=== PROBLEM DETAILS ===
Across the listing below, count the lines that mention the string "Fenglong". Reply with the figure only.

RECORDS PROVIDED section start

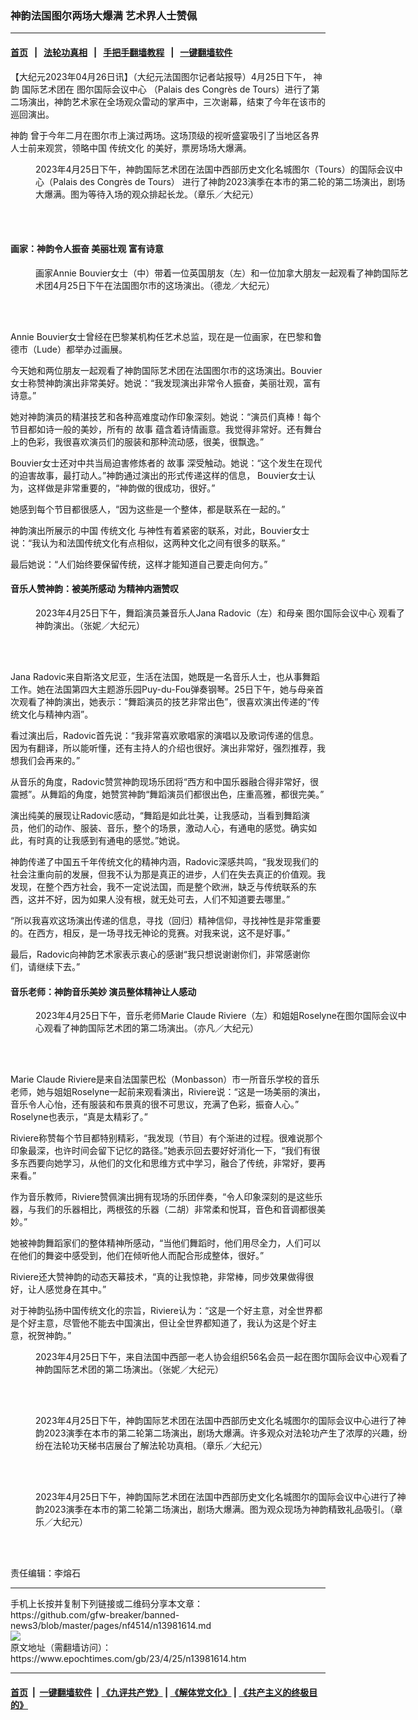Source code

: ### 神韵法国图尔两场大爆满 艺术界人士赞佩
------------------------

#### [首页](https://github.com/gfw-breaker/banned-news3/blob/master/README.md) &nbsp;&nbsp;|&nbsp;&nbsp; [法轮功真相](https://github.com/begood0513/basic/blob/master/README.md)  &nbsp;&nbsp;|&nbsp;&nbsp; [手把手翻墙教程](https://github.com/gfw-breaker/guides/wiki)  &nbsp;&nbsp;|&nbsp;&nbsp; [一键翻墙软件](https://github.com/gfw-breaker/nogfw/blob/master/README.md)  



<div><p>
 【大纪元2023年04月26日讯】（大纪元法国图尔记者站报导）4月25日下午，
 <ok href="https://www.epochtimes.com/gb/tag/%E7%A5%9E%E9%9F%B5.html">
  神韵
 </ok>
 国际艺术团在
 <ok href="https://www.epochtimes.com/gb/tag/%E5%9B%BE%E5%B0%94%E5%9B%BD%E9%99%85%E4%BC%9A%E8%AE%AE%E4%B8%AD%E5%BF%83.html">
  图尔国际会议中心
 </ok>
 （Palais des Congrès de Tours）进行了第二场演出，神韵艺术家在全场观众雷动的掌声中，三次谢幕，结束了今年在该市的巡回演出。
</p>
<p>
 <ok href="https://www.epochtimes.com/gb/tag/%E7%A5%9E%E9%9F%B5.html">
  神韵
 </ok>
 曾于今年二月在图尔市上演过两场。这场顶级的视听盛宴吸引了当地区各界人士前来观赏，领略中国
 <ok href="https://www.epochtimes.com/gb/tag/%E4%BC%A0%E7%BB%9F%E6%96%87%E5%8C%96.html">
  传统文化
 </ok>
 的美好，票房场场大爆满。
</p>
<figure aria-describedby="caption-attachment-13981631" class="wp-caption aligncenter" id="attachment_13981631" style="width: 600px">
 <ok href="https://i.epochtimes.com/assets/uploads/2023/04/id13981631-44-20230425-2pm-Tours-Jianping-spectators-enterring-2-DSC02915.jpg" target="_blank">
  <img alt="" class="size-large wp-image-13981631" src="https://i.epochtimes.com/assets/uploads/2023/04/id13981631-44-20230425-2pm-Tours-Jianping-spectators-enterring-2-DSC02915-600x400.jpg"/>
 </ok>
 <br/><figcaption class="wp-caption-text" id="caption-attachment-13981631">
  2023年4月25日下午，神韵国际艺术团在法国中西部历史文化名城图尔（Tours）的国际会议中心（Palais des Congrès de Tours） 进行了神韵2023演季在本市的第二轮的第二场演出，剧场大爆满。图为等待入场的观众排起长龙。（章乐／大纪元）
 </figcaption><br/>
</figure><br/>
<h4>
 画家：神韵令人振奋 美丽壮观 富有诗意
</h4>
<figure aria-describedby="caption-attachment-13981633" class="wp-caption aligncenter" id="attachment_13981633" style="width: 600px">
 <ok href="https://i.epochtimes.com/assets/uploads/2023/04/id13981633-21-20230425-2pm-Tours-Fenglong-xx.jpg" target="_blank">
  <img alt="" class="size-large wp-image-13981633" src="https://i.epochtimes.com/assets/uploads/2023/04/id13981633-21-20230425-2pm-Tours-Fenglong-xx-600x400.jpg"/>
 </ok>
 <br/><figcaption class="wp-caption-text" id="caption-attachment-13981633">
  画家Annie Bouvier女士（中）带着一位英国朋友（左）和一位加拿大朋友一起观看了神韵国际艺术团4月25日下午在法国图尔市的这场演出。（德龙／大纪元）
 </figcaption><br/>
</figure><br/>
<p>
 Annie Bouvier女士曾经在巴黎某机构任艺术总监，现在是一位画家，在巴黎和鲁德市（Lude）都举办过画展。
</p>
<p>
 今天她和两位朋友一起观看了神韵国际艺术团在法国图尔市的这场演出。Bouvier女士称赞神韵演出非常美好。她说：“我发现演出非常令人振奋，美丽壮观，富有诗意。”
</p>
<p>
 她对神韵演员的精湛技艺和各种高难度动作印象深刻。她说：“演员们真棒！每个节目都如诗一般的美妙，所有的
 <ok href="https://www.epochtimes.com/gb/tag/%E6%95%85%E4%BA%8B.html">
  故事
 </ok>
 蕴含着诗情画意。我觉得非常好。还有舞台上的色彩，我很喜欢演员们的服装和那种流动感，很美，很飘逸。”
</p>
<p>
 Bouvier女士还对中共当局迫害修炼者的
 <ok href="https://www.epochtimes.com/gb/tag/%E6%95%85%E4%BA%8B.html">
  故事
 </ok>
 深受触动。她说：“这个发生在现代的迫害故事，最打动人。”神韵通过演出的形式传递这样的信息， Bouvier女士认为，这样做是非常重要的，“神韵做的很成功，很好。”
</p>
<p>
 她感到每个节目都很感人，“因为这些是一个整体，都是联系在一起的。”
</p>
<p>
 神韵演出所展示的中国
 <ok href="https://www.epochtimes.com/gb/tag/%E4%BC%A0%E7%BB%9F%E6%96%87%E5%8C%96.html">
  传统文化
 </ok>
 与神性有着紧密的联系，对此，Bouvier女士说：“我认为和法国传统文化有点相似，这两种文化之间有很多的联系。”
</p>
<p>
 最后她说：“人们始终要保留传统，这样才能知道自己要走向何方。”
</p>
<h4>
 音乐人赞神韵：被美所感动 为精神内涵赞叹
</h4>
<figure aria-describedby="caption-attachment-13981637" class="wp-caption aligncenter" id="attachment_13981637" style="width: 600px">
 <ok href="https://i.epochtimes.com/assets/uploads/2023/04/id13981637-12-20230425-2pm-Tours-Jeanne-violanistedanseuse.jpg" target="_blank">
  <img alt="" class="size-large wp-image-13981637" src="https://i.epochtimes.com/assets/uploads/2023/04/id13981637-12-20230425-2pm-Tours-Jeanne-violanistedanseuse-600x400.jpg"/>
 </ok>
 <br/><figcaption class="wp-caption-text" id="caption-attachment-13981637">
  2023年4月25日下午，舞蹈演员兼音乐人Jana Radovic（左）和母亲
  <ok href="https://www.epochtimes.com/gb/tag/%E5%9B%BE%E5%B0%94%E5%9B%BD%E9%99%85%E4%BC%9A%E8%AE%AE%E4%B8%AD%E5%BF%83.html">
   图尔国际会议中心
  </ok>
  观看了神韵演出。（张妮／大纪元）
 </figcaption><br/>
</figure><br/>
<p>
 Jana Radovic来自斯洛文尼亚，生活在法国，她既是一名音乐人士，也从事舞蹈工作。她在法国第四大主题游乐园Puy-du-Fou弹奏钢琴。25日下午，她与母亲首次观看了神韵演出，她表示：“舞蹈演员的技艺非常出色”，很喜欢演出传递的“传统文化与精神内涵”。
</p>
<p>
 看过演出后，Radovic首先说：“我非常喜欢歌唱家的演唱以及歌词传递的信息。因为有翻译，所以能听懂，还有主持人的介绍也很好。演出非常好，强烈推荐，我想我们会再来的。”
</p>
<p>
 从音乐的角度，Radovic赞赏神韵现场乐团将“西方和中国乐器融合得非常好，很震撼”。从舞蹈的角度，她赞赏神韵“舞蹈演员们都很出色，庄重高雅，都很完美。”
</p>
<p>
 演出纯美的展现让Radovic感动，“舞蹈是如此壮美，让我感动，当看到舞蹈演员，他们的动作、服装、音乐，整个的场景，激动人心，有通电的感觉。确实如此，有时真的让我感到有通电的感觉。”她说。
</p>
<p>
 神韵传递了中国五千年传统文化的精神内涵，Radovic深感共鸣，“我发现我们的社会注重向前的发展，但我不认为那是真正的进步，人们在失去真正的价值观。我发现，在整个西方社会，我不一定说法国，而是整个欧洲，缺乏与传统联系的东西，这并不好，因为如果人没有根，就无处可去，人们不知道要去哪里。”
</p>
<p>
 “所以我喜欢这场演出传递的信息，寻找（回归）精神信仰，寻找神性是非常重要的。在西方，相反，是一场寻找无神论的竞赛。对我来说，这不是好事。”
</p>
<p>
 最后，Radovic向神韵艺术家表示衷心的感谢“我只想说谢谢你们，非常感谢你们，请继续下去。”
</p>
<h4>
 音乐老师：神韵音乐美妙 演员整体精神让人感动
</h4>
<figure aria-describedby="caption-attachment-13981639" class="wp-caption aligncenter" id="attachment_13981639" style="width: 600px">
 <ok href="https://i.epochtimes.com/assets/uploads/2023/04/id13981639-33-20230425-2pm-Tours-Yifan-MarieClaudeRiviere-profMusique.jpg" target="_blank">
  <img alt="" class="size-large wp-image-13981639" src="https://i.epochtimes.com/assets/uploads/2023/04/id13981639-33-20230425-2pm-Tours-Yifan-MarieClaudeRiviere-profMusique-600x400.jpg"/>
 </ok>
 <br/><figcaption class="wp-caption-text" id="caption-attachment-13981639">
  2023年4月25日下午，音乐老师Marie Claude Riviere（左）和姐姐Roselyne在图尔国际会议中心观看了神韵国际艺术团的第二场演出。（亦凡／大纪元）
 </figcaption><br/>
</figure><br/>
<p>
 Marie Claude Riviere是来自法国蒙巴松（Monbasson）市一所音乐学校的音乐老师，她与姐姐Roselyne一起前来观看演出，Riviere说：“这是一场美丽的演出，音乐令人心怡，还有服装和布景真的很不可思议，充满了色彩，振奋人心。” Roselyne也表示，“真是太精彩了。”
</p>
<p>
 Riviere称赞每个节目都特别精彩，“我发现（节目）有个渐进的过程。很难说那个印象最深，也许时间会留下记忆的路径。”她表示回去要好好消化一下，“我们有很多东西要向她学习，从他们的文化和思维方式中学习，融合了传统，非常好，要再来看。”
</p>
<p>
 作为音乐教师，Riviere赞佩演出拥有现场的乐团伴奏，“令人印象深刻的是这些乐器，与我们的乐器相比，两根弦的乐器（二胡）非常柔和悦耳，音色和音调都很美妙。”
</p>
<p>
 她被神韵舞蹈家们的整体精神所感动，“当他们舞蹈时，他们用尽全力，人们可以在他们的舞姿中感受到，他们在倾听他人而配合形成整体，很好。”
</p>
<p>
 Riviere还大赞神韵的动态天幕技术，“真的让我惊艳，非常棒，同步效果做得很好，让人感觉身在其中。”
</p>
<p>
 对于神韵弘扬中国传统文化的宗旨，Riviere认为：“这是一个好主意，对全世界都是个好主意，尽管他不能去中国演出，但让全世界都知道了，我认为这是个好主意，祝贺神韵。”
</p>
<figure aria-describedby="caption-attachment-13981640" class="wp-caption aligncenter" id="attachment_13981640" style="width: 600px">
 <ok href="https://i.epochtimes.com/assets/uploads/2023/04/id13981640-13-20230425-2pm-Tours-Jeanne-associagtion-senior-56-personnesB.jpg" target="_blank">
  <img alt="" class="size-large wp-image-13981640" src="https://i.epochtimes.com/assets/uploads/2023/04/id13981640-13-20230425-2pm-Tours-Jeanne-associagtion-senior-56-personnesB-600x400.jpg"/>
 </ok>
 <br/><figcaption class="wp-caption-text" id="caption-attachment-13981640">
  2023年4月25日下午，来自法国中西部一老人协会组织56名会员一起在图尔国际会议中心观看了神韵国际艺术团的第二场演出。（张妮／大纪元）
 </figcaption><br/>
</figure><br/>
<figure aria-describedby="caption-attachment-13981644" class="wp-caption aligncenter" id="attachment_13981644" style="width: 600px">
 <ok href="https://i.epochtimes.com/assets/uploads/2023/04/id13981644-54-20230425-2pm-Tours-Jianping-spectators-shopping-2-DSC02933.jpg" target="_blank">
  <img alt="" class="size-large wp-image-13981644" src="https://i.epochtimes.com/assets/uploads/2023/04/id13981644-54-20230425-2pm-Tours-Jianping-spectators-shopping-2-DSC02933-600x400.jpg"/>
 </ok>
 <br/><figcaption class="wp-caption-text" id="caption-attachment-13981644">
  2023年4月25日下午，神韵国际艺术团在法国中西部历史文化名城图尔的国际会议中心进行了神韵2023演季在本市的第二轮第二场演出，剧场大爆满。许多观众对法轮功产生了浓厚的兴趣，纷纷在法轮功天梯书店展台了解法轮功真相。（章乐／大纪元）
 </figcaption><br/>
</figure><br/>
<figure aria-describedby="caption-attachment-13981645" class="wp-caption aligncenter" id="attachment_13981645" style="width: 600px">
 <ok href="https://i.epochtimes.com/assets/uploads/2023/04/id13981645-55-20230425-2pm-Tours-Jianping-spectators-shopping-3-DSC02941.jpg" target="_blank">
  <img alt="" class="size-large wp-image-13981645" src="https://i.epochtimes.com/assets/uploads/2023/04/id13981645-55-20230425-2pm-Tours-Jianping-spectators-shopping-3-DSC02941-600x400.jpg"/>
 </ok>
 <br/><figcaption class="wp-caption-text" id="caption-attachment-13981645">
  2023年4月25日下午，神韵国际艺术团在法国中西部历史文化名城图尔的国际会议中心进行了神韵2023演季在本市的第二轮第二场演出，剧场大爆满。图为观众现场为神韵精致礼品吸引。（章乐／大纪元）
 </figcaption><br/>
</figure><br/>
<p>
 责任编辑：李熔石
</p>
</div>
<hr/>
手机上长按并复制下列链接或二维码分享本文章：<br/>
https://github.com/gfw-breaker/banned-news3/blob/master/pages/nf4514/n13981614.md <br/>
<a href='https://github.com/gfw-breaker/banned-news3/blob/master/pages/nf4514/n13981614.md'><img src='https://github.com/gfw-breaker/banned-news3/blob/master/pages/nf4514/n13981614.md.png'/></a> <br/>
原文地址（需翻墙访问）：https://www.epochtimes.com/gb/23/4/25/n13981614.htm


------------------------
#### [首页](https://github.com/gfw-breaker/banned-news3/blob/master/README.md) &nbsp;|&nbsp; [一键翻墙软件](https://github.com/gfw-breaker/nogfw/blob/master/README.md) &nbsp;| [《九评共产党》](https://github.com/gfw-breaker/9ping.md/blob/master/README.md#九评之一评共产党是什么) | [《解体党文化》](https://github.com/gfw-breaker/jtdwh.md/blob/master/README.md) | [《共产主义的终极目的》](https://github.com/gfw-breaker/gczydzjmd.md/blob/master/README.md)


<img src='http://gfw-breaker.win/banned-news3/pages/nf4514/n13981614.md' width='0px' height='0px'/>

RECORDS PROVIDED section end

=== EXERCISE ANSWER ===
2